Proxies and Geographic Relevance

For applications that need results from specific regions or to bypass geofencing, proxies are essential.

Using SOCKS5 Proxies in Python

SOCKS5 proxies route all traffic through a specified server, masking origin IP and location, handy especially when working on cloud servers because their IP ranges are a little too well known to be servers and not genuine human traffic.

Install PySocks:

pip install pysocks
import requests

proxies = {
    'http': 'socks5h://user:pass@proxy.example.com:1080',
    'https': 'socks5h://user:pass@proxy.example.com:1080'
}
response = requests.get("http://example.com", proxies=proxies)

Webshare.io

Webshare provides a pool of proxies for various regions.

proxies = {
    'http': 'http://username:password@proxy.webshare.io:80',
    'https': 'http://username:password@proxy.webshare.io:80'
}

Cloudflare WARP

Cloudflare WARP encrypts traffic and can be configured to route through specific regions. Cloudflare WARP can be connected using:

warp-cli connect

Proxy Services

Service Type Authenticated Location Control
Webshare HTTP(S) Yes Yes
Cloudflare WARP VPN/CLI No Limited control
Bright Data Residential / Mobile Yes Yes
Oxylabs Datacenter / Rotating Yes Yes

Building a LangChain Search Pipeline

Integrating search results into a conversational AI can enhance user interactions.
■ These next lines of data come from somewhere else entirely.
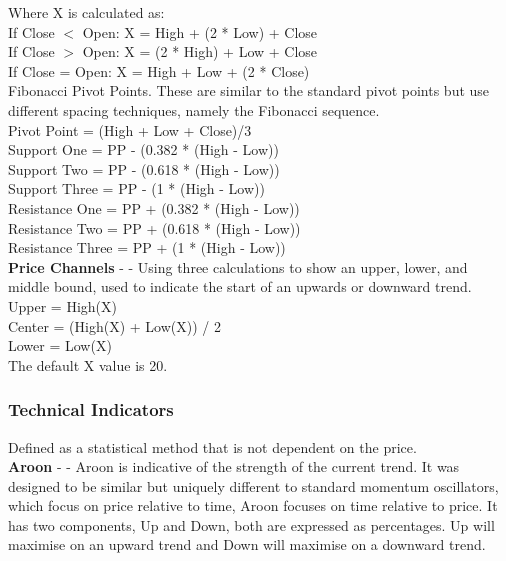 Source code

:\documentclass[conference]{IEEEtran}
\begin{document}
\noindent
Where X is calculated as: \\
If Close $<$ Open: X = High + (2 * Low) + Close\\
If Close $>$ Open: X = (2 * High) + Low + Close\\
If Close = Open: X = High + Low + (2 * Close)\\

\noindent
Fibonacci Pivot Points. These are similar to the standard pivot points but use different spacing techniques, namely the Fibonacci sequence.\\
Pivot Point = (High + Low + Close)/3\\
Support One = PP - (0.382 * (High  -  Low))\\
Support Two = PP - (0.618 * (High  -  Low))\\
Support Three = PP - (1 * (High  -  Low))\\
Resistance One = PP + (0.382 * (High  -  Low))\\
Resistance Two = PP + (0.618 * (High  -  Low))\\
Resistance Three = PP + (1 * (High  -  Low))\\

\noindent
\textbf{Price Channels} - \cite{Murphy1999} - Using three calculations to show an upper, lower, and middle bound, used to indicate the start of an upwards or downward trend.\\

\noindent
Upper = High(X)\\
Center = (High(X) + Low(X)) / 2\\
Lower = Low(X)\\
The default X value is 20.\\

\subsubsection{Technical Indicators} Defined as a statistical method that is not dependent on the price. \\

\textbf{Aroon} - \cite{Chande1994} - Aroon is indicative of the strength of the current trend. It was designed to be similar but uniquely different to standard momentum oscillators, which focus on price relative to time, Aroon focuses on time relative to price. It has two components, Up and Down, both are expressed as percentages. Up will maximise on an upward trend and Down will maximise on a downward trend.\\
\end{document}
We'll now build a simple LangChain-based application that searches the web, converts HTML to Markdown, and uses OpenAI to summarize the result.

  1. Search with SerpApi:
  2. Fetch the HTML content from search results
  3. Convert HTML to Markdown:
  4. Generate Chat Response with OpenAI:

Example Code (Streamlit UI)

# pip install streamlit langchain_community langchain_openai python-dotenv
# Requires the two environment variables: OPENAI_API_KEY & SERPAPI_API_KEY in a .env file
import streamlit as st
from langchain_community.utilities import SerpAPIWrapper
from langchain_community.document_loaders import AsyncHtmlLoader
from langchain_community.document_transformers import MarkdownifyTransformer
from langchain_openai import ChatOpenAI
from langchain.text_splitter import RecursiveCharacterTextSplitter
from dotenv import load_dotenv

load_dotenv()

NUM_WEB_RESULTS=3
CHUNKS_PER_DOCUMENT=2

def main():
    st.title("AI-Powered Search Chatbot")
    q=st.text_input("Enter your query:")
    if q:
        try:
            sr = SerpAPIWrapper().results(q).get('organic_results',[])[:NUM_WEB_RESULTS]
            urls = [r.get('link') for r in sr if r.get('link')]; 
            if not urls: return
            md = MarkdownifyTransformer().transform_documents(AsyncHtmlLoader(urls).load())
            ts = RecursiveCharacterTextSplitter(chunk_size=2000,chunk_overlap=200,length_function=len)
            cc = "\n\n---\n\n".join(chunk for d in md for chunk in ts.split_text(d.page_content)[:CHUNKS_PER_DOCUMENT])
            st.write(
                ChatOpenAI(model="gpt-3.5-turbo").invoke(
                    f"Based on the following web search results, provide a comprehensive answer to the question: '{q}'\n\nSearch Results:\n{cc}\n\nPlease provide a balanced, factual summary based on the information above."
                ).content
            )
        except Exception as e: 
            st.error(f"Error: {e}")

if __name__=="__main__":
    main()
0:00
/0:29

This minimal streamlit application performs live search, processes the content, and interacts conversationally, all with a few lines of code.

Sources

This guide should help you build customized, geo-aware search pipelines for intelligent applications. Whether you're building a research assistant or a domain-specific chatbot, these tools provide the foundation for high-quality results and meaningful user interactions.